Weekly litigation report — September 23, 2017

September 23, 2017 | By JAMES BURLING

Ninth Circuit sides with PLF in compelled speech case

On Tuesday, the Ninth Circuit issued a favorable opinion in American Beverage Association v. City and County of San Francisco, an important compelled speech case. As we explain on our blog, the case involves a San Francisco ordinance that forces advertisers of sugar-sweetened beverages to devote 20% of each advertisement for the government’s message that the beverages uniquely contribute to a variety of health problems. A group of producers and advertisers filed a constitutional challenge, arguing that the ordinance compels speech and thus violates the First Amendment. The district court, applying minimal First Amendment scrutiny, sided with San Francisco.

PLF urged the Ninth Circuit to side with the First Amendment instead, and the court did just that on Tuesday. The court’s decision, which prevents San Francisco from enforcing its unconstitutional ordinance, tracks many of the arguments that PLF made in its friend-of-the-court brief.

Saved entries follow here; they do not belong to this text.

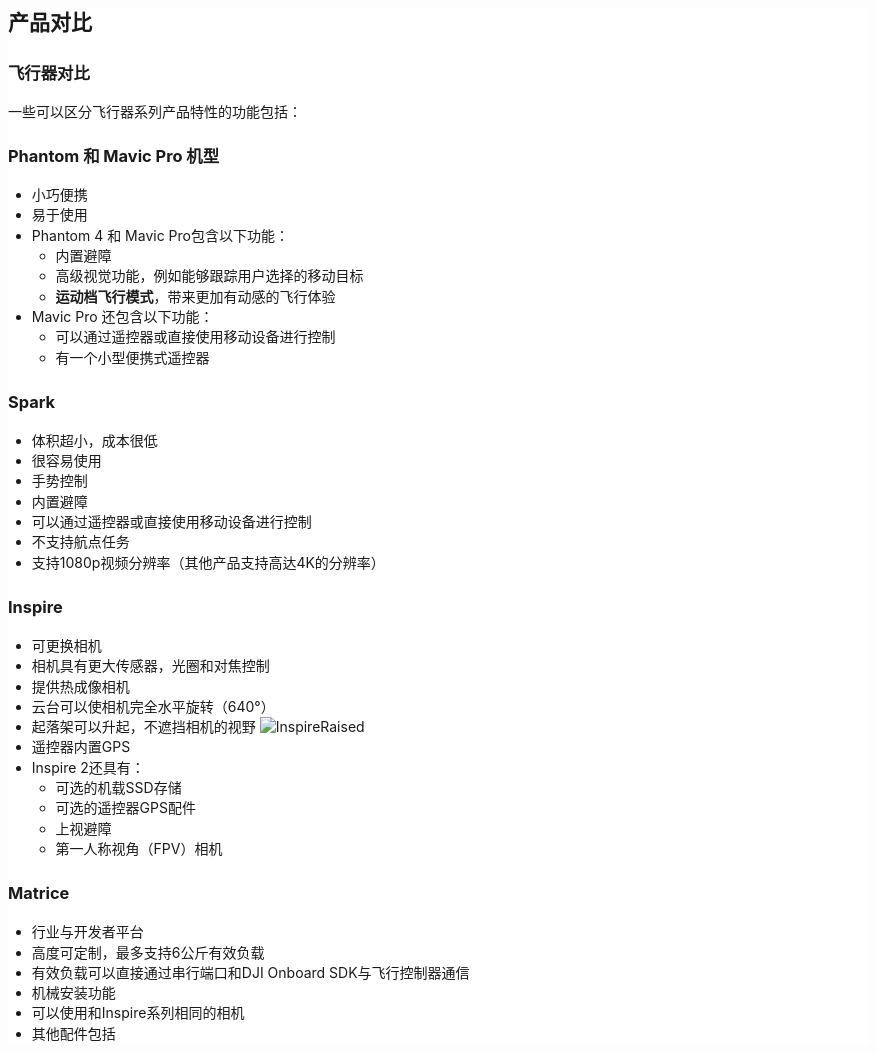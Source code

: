 ## 产品对比

### 飞行器对比

一些可以区分飞行器系列产品特性的功能包括：

### Phantom 和 Mavic Pro 机型

* 小巧便携
* 易于使用
* Phantom 4 和 Mavic Pro包含以下功能：
    * 内置避障
    * 高级视觉功能，例如能够跟踪用户选择的移动目标
    * **运动档飞行模式**，带来更加有动感的飞行体验
* Mavic Pro 还包含以下功能：
    * 可以通过遥控器或直接使用移动设备进行控制
    * 有一个小型便携式遥控器

### Spark

* 体积超小，成本很低
* 很容易使用
* 手势控制
* 内置避障
* 可以通过遥控器或直接使用移动设备进行控制
* 不支持航点任务
* 支持1080p视频分辨率（其他产品支持高达4K的分辨率）

### Inspire

* 可更换相机
* 相机具有更大传感器，光圈和对焦控制
* 提供热成像相机
* 云台可以使相机完全水平旋转（640&deg;）
* 起落架可以升起，不遮挡相机的视野
 ![InspireRaised](../../images/product-introduction/inspire_landingGearRaised.gif)
* 遥控器内置GPS
* Inspire 2还具有：
    * 可选的机载SSD存储
    * 可选的遥控器GPS配件
    * 上视避障
    * 第一人称视角（FPV）相机

### Matrice

* 行业与开发者平台
* 高度可定制，最多支持6公斤有效负载
* 有效负载可以直接通过串行端口和DJI Onboard SDK与飞行控制器通信
* 机械安装功能
* 可以使用和Inspire系列相同的相机
* 其他配件包括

PLF asks Supreme Court to secure property owners’ path to takings claim

This week, PLF filed this amicus brief in Beach Group Investments, Inc. v. Florida Department of Environmental Protection.  This case raises yet another example of how the lower courts are struggling to interpret the Supreme Court’s “final decision ripeness” rule in takings claims.  Because of the confusion, state and local governments often have been able to take the use of private property without ever paying the owner for it.  This violates the protections of the Fifth Amendment.  Hopefully the Supreme Court will clarify and fix the doctrine in the near future, so that when government unconstitutionally takes the use of property away without paying for it, property owners can vindicate their rights in court.

Two cases to conference at the Supreme Court next week

On Monday the Supreme Court is set to hear our petitions asking the Court to take up two of our cases, Nies v. Town of Emerald Isle and 616 Croft v. City of West HollywoodNies is the case where the Town of Emerald Isle decided to take the Nies family’s beachfront property to use it as a public beach road — without paying a cent in compensation. And in 616 Croft, City is demanding that it be paid over $500,000 in “low-income housing” fees before the owners can build 11 units of new housing. We should know in a few weeks whether the Court will hear these cases.